We are pleased to introduce Efe Toros, who joined the BigML Team this summer as a Data Science Intern. This post shares his experience as a BigML Intern and how he contributed to help us make Machine Learning beautifully simple for everyone. We’ll let Efe take it from here…
I had the amazing opportunity to work in Valencia this Summer as a Data Science Intern for BigML. I am going into my senior year at the University of California Berkeley studying Data Science, and I can say that my experience at BigML was exactly what I needed to motivate me to finish my last stretch of school. It was a great environment where I got to apply the skills I learned in the classroom into the real world.
During my time at BigML, I got to experience both a level of freedom and guidance while conducting my work.
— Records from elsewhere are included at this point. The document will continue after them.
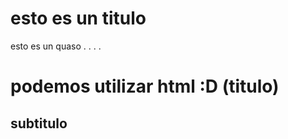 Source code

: # esto es un titulo
esto es un quaso
.
.
.
.
<h1>podemos utilizar html :D (titulo) </h1>
<h2>subtitulo</h2> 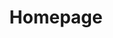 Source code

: ---
layout: homepage
title: Homepage
permalink: /
regenerate: true
hero: /img/content/video/video-1.jpg
--- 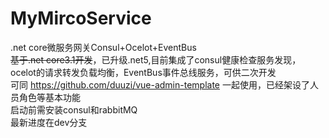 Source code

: # MyMircoService
.net core微服务网关Consul+Ocelot+EventBus  
~~基于.net core3.1开发~~，已升级.net5,目前集成了consul健康检查服务发现，ocelot的请求转发负载均衡，EventBus事件总线服务，可供二次开发  
可同 https://github.com/duuzi/vue-admin-template 一起使用，已经架设了人员角色等基本功能  
启动前需安装consul和rabbitMQ  
最新进度在dev分支
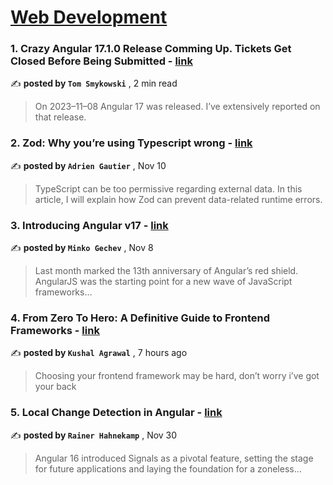 
<h1><a href=https://medium.com/tag/web-development/recommended target="_blank" rel="noopener noreferrer">Web Development</a></h1>
<h3>1. Crazy Angular 17.1.0 Release Comming Up. Tickets Get Closed Before Being Submitted - <a href=https://medium.com/@tomaszs2/angular-17-0-1-17-1-0-improvements-4d964db9f198?source=tag_recommended_feed---------0-84----------web_development----------06bb1ba8_fb30_429b_b290_4510dafeb050------- target="_blank" rel="noopener noreferrer">link</a></h3>

✍️ **posted by `Tom Smykowski`** <date> , 2 min read</date>

<blockquote>On 2023–11–08 Angular 17 was released. I’ve extensively reported on that release.</blockquote>

<h3>2. Zod: Why you’re using Typescript wrong - <a href=https://medium.com/ekino-france/zod-why-youre-using-typescript-wrong-b0c1583df089?source=tag_recommended_feed---------1-107----------web_development----------06bb1ba8_fb30_429b_b290_4510dafeb050------- target="_blank" rel="noopener noreferrer">link</a></h3>

✍️ **posted by `Adrien Gautier`** <date> , Nov 10</date>

<blockquote>TypeScript can be too permissive regarding external data. In this article, I will explain how Zod can prevent data-related runtime errors.</blockquote>

<h3>3. Introducing Angular v17 - <a href=https://medium.com/angular-blog/introducing-angular-v17-4d7033312e4b?source=tag_recommended_feed---------2-85----------web_development----------06bb1ba8_fb30_429b_b290_4510dafeb050------- target="_blank" rel="noopener noreferrer">link</a></h3>

✍️ **posted by `Minko Gechev`** <date> , Nov 8</date>

<blockquote>Last month marked the 13th anniversary of Angular’s red shield. AngularJS was the starting point for a new wave of JavaScript frameworks…</blockquote>

<h3>4. From Zero To Hero: A Definitive Guide to Frontend Frameworks - <a href=https://medium.com/@agrawalskushal/from-zero-to-hero-a-definitive-guide-to-frontend-frameworks-645637b11fb1?source=tag_recommended_feed---------3-84----------web_development----------06bb1ba8_fb30_429b_b290_4510dafeb050------- target="_blank" rel="noopener noreferrer">link</a></h3>

✍️ **posted by `Kushal Agrawal`** <date> , 7 hours ago</date>

<blockquote>Choosing your frontend framework may be hard, don’t worry i’ve got your back</blockquote>

<h3>5. Local Change Detection in Angular - <a href=https://medium.com/ngconf/local-change-detection-in-angular-410d82b38664?source=tag_recommended_feed---------4-107----------web_development----------06bb1ba8_fb30_429b_b290_4510dafeb050------- target="_blank" rel="noopener noreferrer">link</a></h3>

✍️ **posted by `Rainer Hahnekamp`** <date> , Nov 30</date>

<blockquote>Angular 16 introduced Signals as a pivotal feature, setting the stage for future applications and laying the foundation for a zoneless…</blockquote>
When I first I arrived, my mentor and I laid out an informal roadmap of the tasks and goals for my internship. My main job was to create technical use cases for various industries that would show the benefits of using Machine Learning, specifically what BigML has to offer, in helping businesses solve problems, increase efficiency, or improve processes.
All my projects took the format of descriptive Jupyter notebooks that explained the workflow of processing data, constructing additional preparatory code, and most importantly using BigML’s API and Python bindings to create the core of the predictions. You can find all of the notebooks in this Github repository of BigML use cases and a summary of each use case below. My projects involved five different use cases (including demos on the BigML Dashboard and Jupyter notebooks):
- Predicting if a customer would default on a home loan.
- Predicting a customer’s transaction value from personal data.
- Building a movie recommendation system using clustering and topic modeling.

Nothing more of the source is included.